▸ Exercise aim:
Among the lines below, tally those that hold "transfer". Return the number and nothing more.

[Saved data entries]
#####

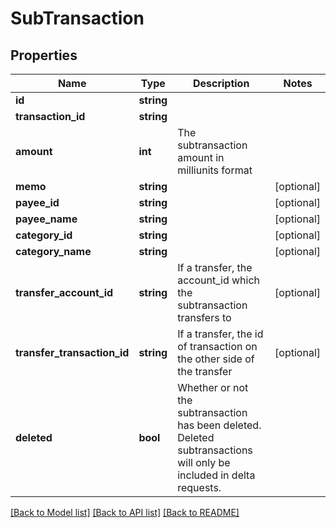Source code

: # SubTransaction

## Properties
Name | Type | Description | Notes
------------ | ------------- | ------------- | -------------
**id** | **string** |  | 
**transaction_id** | **string** |  | 
**amount** | **int** | The subtransaction amount in milliunits format | 
**memo** | **string** |  | [optional] 
**payee_id** | **string** |  | [optional] 
**payee_name** | **string** |  | [optional] 
**category_id** | **string** |  | [optional] 
**category_name** | **string** |  | [optional] 
**transfer_account_id** | **string** | If a transfer, the account_id which the subtransaction transfers to | [optional] 
**transfer_transaction_id** | **string** | If a transfer, the id of transaction on the other side of the transfer | [optional] 
**deleted** | **bool** | Whether or not the subtransaction has been deleted.  Deleted subtransactions will only be included in delta requests. | 

[[Back to Model list]](../README.md#documentation-for-models) [[Back to API list]](../README.md#documentation-for-api-endpoints) [[Back to README]](../README.md)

#####

▸ Solved problem:
2